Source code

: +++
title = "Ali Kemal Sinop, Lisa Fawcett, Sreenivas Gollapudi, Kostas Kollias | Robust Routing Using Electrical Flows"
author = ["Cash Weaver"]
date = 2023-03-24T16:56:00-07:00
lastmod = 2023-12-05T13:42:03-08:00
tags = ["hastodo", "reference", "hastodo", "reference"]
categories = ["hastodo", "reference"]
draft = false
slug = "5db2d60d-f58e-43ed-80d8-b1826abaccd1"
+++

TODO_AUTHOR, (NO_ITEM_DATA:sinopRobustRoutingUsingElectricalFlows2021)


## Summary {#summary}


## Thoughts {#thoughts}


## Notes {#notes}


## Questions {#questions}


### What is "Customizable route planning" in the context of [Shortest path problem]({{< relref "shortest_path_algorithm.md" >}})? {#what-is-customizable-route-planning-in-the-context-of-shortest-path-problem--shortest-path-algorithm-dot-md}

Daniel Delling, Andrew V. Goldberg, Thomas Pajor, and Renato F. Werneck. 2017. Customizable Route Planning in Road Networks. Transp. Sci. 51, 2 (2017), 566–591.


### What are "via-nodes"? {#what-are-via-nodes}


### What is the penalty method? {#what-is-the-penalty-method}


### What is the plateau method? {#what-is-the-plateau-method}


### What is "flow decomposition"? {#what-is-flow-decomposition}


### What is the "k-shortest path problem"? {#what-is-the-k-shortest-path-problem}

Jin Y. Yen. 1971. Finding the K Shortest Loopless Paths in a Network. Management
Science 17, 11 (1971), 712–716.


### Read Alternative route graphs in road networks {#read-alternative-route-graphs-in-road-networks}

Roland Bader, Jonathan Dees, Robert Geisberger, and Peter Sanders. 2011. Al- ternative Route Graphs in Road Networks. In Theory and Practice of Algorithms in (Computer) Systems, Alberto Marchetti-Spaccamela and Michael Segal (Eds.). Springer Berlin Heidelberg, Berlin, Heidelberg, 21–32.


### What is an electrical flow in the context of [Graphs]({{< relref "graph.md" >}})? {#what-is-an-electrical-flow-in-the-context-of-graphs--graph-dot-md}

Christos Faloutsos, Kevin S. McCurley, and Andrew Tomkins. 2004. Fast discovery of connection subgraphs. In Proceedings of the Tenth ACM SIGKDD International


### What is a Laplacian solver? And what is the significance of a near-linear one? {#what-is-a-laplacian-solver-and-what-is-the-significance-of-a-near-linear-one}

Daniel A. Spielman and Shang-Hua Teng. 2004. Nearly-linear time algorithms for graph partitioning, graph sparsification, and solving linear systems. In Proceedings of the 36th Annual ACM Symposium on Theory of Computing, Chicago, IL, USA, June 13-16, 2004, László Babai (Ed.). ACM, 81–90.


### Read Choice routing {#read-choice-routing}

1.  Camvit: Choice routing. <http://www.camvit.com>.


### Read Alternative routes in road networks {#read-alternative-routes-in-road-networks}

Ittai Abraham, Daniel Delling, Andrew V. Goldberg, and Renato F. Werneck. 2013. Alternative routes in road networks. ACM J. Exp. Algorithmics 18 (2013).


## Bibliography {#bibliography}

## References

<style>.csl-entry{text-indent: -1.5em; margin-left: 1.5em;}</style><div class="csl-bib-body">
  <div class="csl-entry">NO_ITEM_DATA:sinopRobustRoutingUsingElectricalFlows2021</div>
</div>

########################################

§ **ACTIVITY**:
Report each line of the listing above that uses the word "hastodo".

§ **TASK RESPONSE**:
tags = ["hastodo", "reference", "hastodo", "reference"]
categories = ["hastodo", "reference"]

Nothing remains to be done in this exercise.